Basically I just give the software a background-image and another image which should be hidden. The software seeks through the images and tries to find a best possible position for the image to be blit. The actual blitting uses some interesting techniques as well; it calculates the errors between target/source colors and manipulates the final pixel according to that (lightness, color, local-contrast, etc. )... I'm not sure what this technique is called, maybe it has no name. I just call it "natural blend"
What do you think?
i think that is really cool. in the two middle and the upper right images, the blending is quite natural looking and a bit creepy. good job.
The two right upper images are very nicely blended. They have depth and volume, merging perfectly with the environment. Great results, indeed.
The other images could be reproduced in seconds with photoshop.
There were a couple games I use to play where you are given a task to find several items within an image. Some of them are so well blended that you could spend minutes trying to find it. Having an algorithm to automate that would be interesting. Do you brute force the possibilities or is there something more intelligent?
Thanks for feedback. I'm currently visiting some relatives and can't work with my main computer, i don't know if i can improve the program before weekend... The main function of the program is to find perfect spot for other image to be blended, i understand that once the spot is selected, ... any graphic-guy can do the blending better manually. I couldn't do that myseld ... Before i left yesterday, i took some pictures from my neighborhood and used them as a background with improved place-select/blend algorithm.
I managed to upload some fullscale images to bayimg. There you can see the size of the originals (the ones i used for these first images, are even larger).
// full scale
And TheNut, i indeed use "brute-force" to seek minimum error within the image. However, I use some performance-tricks; the resolution of the image to be hidden determines "size_div", which is used to downscale both images before the first stage. Typically the small-scale is 10-16 times smaller in both resolution components. This small-scale check determines the area of full-resolution scan which fine-tunes the position for the blit.
When i return to home, i'm planning to add rotation to the image. This gives exponentially more good possibilities to the blit.

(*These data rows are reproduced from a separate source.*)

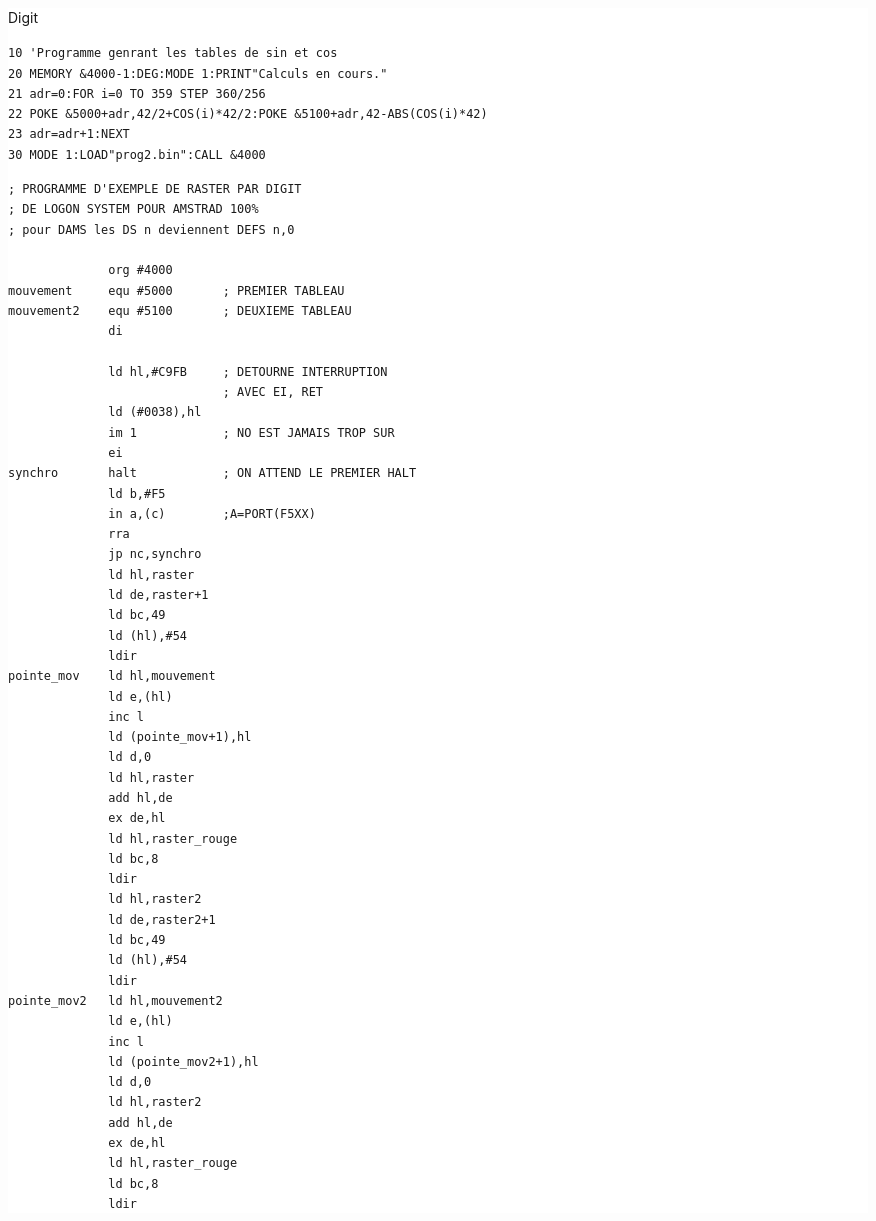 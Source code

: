 
Digit

```
10 'Programme genrant les tables de sin et cos
20 MEMORY &4000-1:DEG:MODE 1:PRINT"Calculs en cours."
21 adr=0:FOR i=0 TO 359 STEP 360/256
22 POKE &5000+adr,42/2+COS(i)*42/2:POKE &5100+adr,42-ABS(COS(i)*42)
23 adr=adr+1:NEXT
30 MODE 1:LOAD"prog2.bin":CALL &4000
```

```
; PROGRAMME D'EXEMPLE DE RASTER PAR DIGIT
; DE LOGON SYSTEM POUR AMSTRAD 100%
; pour DAMS les DS n deviennent DEFS n,0

              org #4000
mouvement     equ #5000       ; PREMIER TABLEAU
mouvement2    equ #5100       ; DEUXIEME TABLEAU
              di

              ld hl,#C9FB     ; DETOURNE INTERRUPTION
                              ; AVEC EI, RET
              ld (#0038),hl
              im 1            ; NO EST JAMAIS TROP SUR
              ei
synchro       halt            ; ON ATTEND LE PREMIER HALT
              ld b,#F5
              in a,(c)        ;A=PORT(F5XX)
              rra
              jp nc,synchro
              ld hl,raster
              ld de,raster+1
              ld bc,49
              ld (hl),#54
              ldir
pointe_mov    ld hl,mouvement
              ld e,(hl)
              inc l
              ld (pointe_mov+1),hl
              ld d,0
              ld hl,raster
              add hl,de
              ex de,hl
              ld hl,raster_rouge
              ld bc,8
              ldir
              ld hl,raster2
              ld de,raster2+1
              ld bc,49
              ld (hl),#54
              ldir
pointe_mov2   ld hl,mouvement2
              ld e,(hl)
              inc l
              ld (pointe_mov2+1),hl
              ld d,0
              ld hl,raster2
              add hl,de
              ex de,hl
              ld hl,raster_rouge
              ld bc,8
              ldir

```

Thanks for the feedback again
nice & innovative! respect!
Quick update, .. I finished adding the rotation-support for the system. With few fast tests, looks good. Also, i got to take some dancing pictures with my own copyright and I'm planning to use them as soon as i get back home (this night).
// cutted version
I really have some difficulties programming with my wifes laptop and i will wait until i get to use my own equipment before testing more
Btw. Interestingly, about the rotation, it scannes 16 different angles but only with low-resolution-versions. It didn't slow down the operation nearly as much as i thought it would... Hmmm... maybe scaling wouldnt be bad idea either
Here are some more test with rotation... I'm currently improving the performance (and adding more variables than angle .. ). I got bored uploading the images one by one (for some reason, the bayimg.com's archive upload didn't work (returned empty page every time)) so i used flicr for now.
Anyone has any ideas what imagehosting service i should use?

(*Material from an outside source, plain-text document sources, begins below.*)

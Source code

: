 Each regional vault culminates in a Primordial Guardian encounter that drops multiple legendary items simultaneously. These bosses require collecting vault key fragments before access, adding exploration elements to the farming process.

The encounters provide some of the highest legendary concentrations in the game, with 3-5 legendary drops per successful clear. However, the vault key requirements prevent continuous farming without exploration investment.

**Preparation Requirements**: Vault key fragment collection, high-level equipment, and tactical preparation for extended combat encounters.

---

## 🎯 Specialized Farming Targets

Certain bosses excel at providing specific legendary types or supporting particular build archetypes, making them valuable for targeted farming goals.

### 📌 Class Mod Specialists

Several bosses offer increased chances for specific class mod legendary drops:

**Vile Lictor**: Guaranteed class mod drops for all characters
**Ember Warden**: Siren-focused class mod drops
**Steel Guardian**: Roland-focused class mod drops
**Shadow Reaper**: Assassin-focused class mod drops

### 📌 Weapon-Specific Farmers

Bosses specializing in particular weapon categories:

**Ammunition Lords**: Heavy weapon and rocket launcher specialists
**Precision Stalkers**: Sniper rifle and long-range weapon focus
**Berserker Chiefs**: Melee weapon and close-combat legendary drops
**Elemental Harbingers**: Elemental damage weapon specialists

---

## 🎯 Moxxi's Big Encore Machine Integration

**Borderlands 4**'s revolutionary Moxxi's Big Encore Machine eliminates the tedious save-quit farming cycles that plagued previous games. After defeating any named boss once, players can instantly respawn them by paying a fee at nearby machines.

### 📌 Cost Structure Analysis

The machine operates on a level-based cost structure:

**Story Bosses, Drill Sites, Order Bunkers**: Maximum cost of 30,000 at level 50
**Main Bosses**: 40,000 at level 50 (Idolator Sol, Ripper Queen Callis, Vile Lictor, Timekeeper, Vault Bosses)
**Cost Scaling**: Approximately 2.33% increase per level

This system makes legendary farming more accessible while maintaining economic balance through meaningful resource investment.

I finally managed to record a video ... Oh my there were difficulties trying to get non-standard-resolution OGV to work with youtube ... Well, it works now... Check it, i think it's really cool.

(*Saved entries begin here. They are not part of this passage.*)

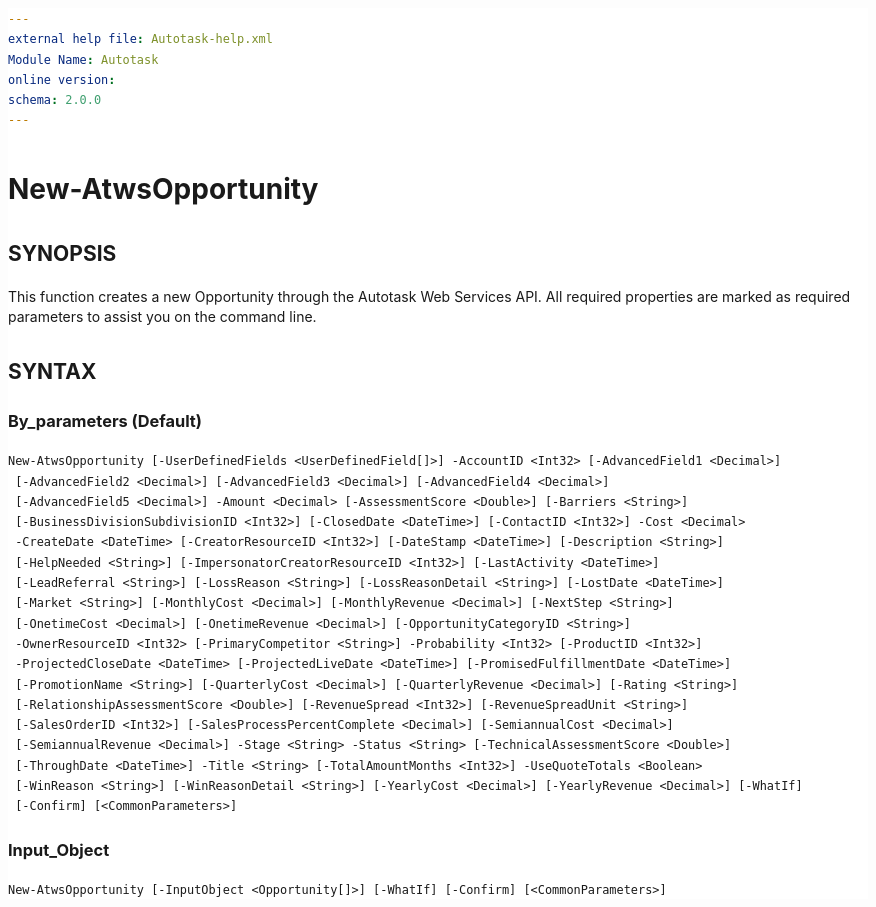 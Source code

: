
 ```yaml
---
external help file: Autotask-help.xml
Module Name: Autotask
online version:
schema: 2.0.0
---
```


# New-AtwsOpportunity

## SYNOPSIS
This function creates a new Opportunity through the Autotask Web Services API.
All required properties are marked as required parameters to assist you on the command line.

## SYNTAX

### By_parameters (Default)
```
New-AtwsOpportunity [-UserDefinedFields <UserDefinedField[]>] -AccountID <Int32> [-AdvancedField1 <Decimal>]
 [-AdvancedField2 <Decimal>] [-AdvancedField3 <Decimal>] [-AdvancedField4 <Decimal>]
 [-AdvancedField5 <Decimal>] -Amount <Decimal> [-AssessmentScore <Double>] [-Barriers <String>]
 [-BusinessDivisionSubdivisionID <Int32>] [-ClosedDate <DateTime>] [-ContactID <Int32>] -Cost <Decimal>
 -CreateDate <DateTime> [-CreatorResourceID <Int32>] [-DateStamp <DateTime>] [-Description <String>]
 [-HelpNeeded <String>] [-ImpersonatorCreatorResourceID <Int32>] [-LastActivity <DateTime>]
 [-LeadReferral <String>] [-LossReason <String>] [-LossReasonDetail <String>] [-LostDate <DateTime>]
 [-Market <String>] [-MonthlyCost <Decimal>] [-MonthlyRevenue <Decimal>] [-NextStep <String>]
 [-OnetimeCost <Decimal>] [-OnetimeRevenue <Decimal>] [-OpportunityCategoryID <String>]
 -OwnerResourceID <Int32> [-PrimaryCompetitor <String>] -Probability <Int32> [-ProductID <Int32>]
 -ProjectedCloseDate <DateTime> [-ProjectedLiveDate <DateTime>] [-PromisedFulfillmentDate <DateTime>]
 [-PromotionName <String>] [-QuarterlyCost <Decimal>] [-QuarterlyRevenue <Decimal>] [-Rating <String>]
 [-RelationshipAssessmentScore <Double>] [-RevenueSpread <Int32>] [-RevenueSpreadUnit <String>]
 [-SalesOrderID <Int32>] [-SalesProcessPercentComplete <Decimal>] [-SemiannualCost <Decimal>]
 [-SemiannualRevenue <Decimal>] -Stage <String> -Status <String> [-TechnicalAssessmentScore <Double>]
 [-ThroughDate <DateTime>] -Title <String> [-TotalAmountMonths <Int32>] -UseQuoteTotals <Boolean>
 [-WinReason <String>] [-WinReasonDetail <String>] [-YearlyCost <Decimal>] [-YearlyRevenue <Decimal>] [-WhatIf]
 [-Confirm] [<CommonParameters>]
```

### Input_Object
```
New-AtwsOpportunity [-InputObject <Opportunity[]>] [-WhatIf] [-Confirm] [<CommonParameters>]
```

You should use 720p-resolution when watching..
its real spinny man, its like im seeing things. this is the kinda thing i like to code for fun!
Thanks Rouncer! .. This is the kind of thing i like to do also in my spare-time. Small, compact, minimum additional decencies, results something everyone can understand (not just the programmers) ... We should always remember why we are programmers in the first place; for fun. At the beginning, now and forever!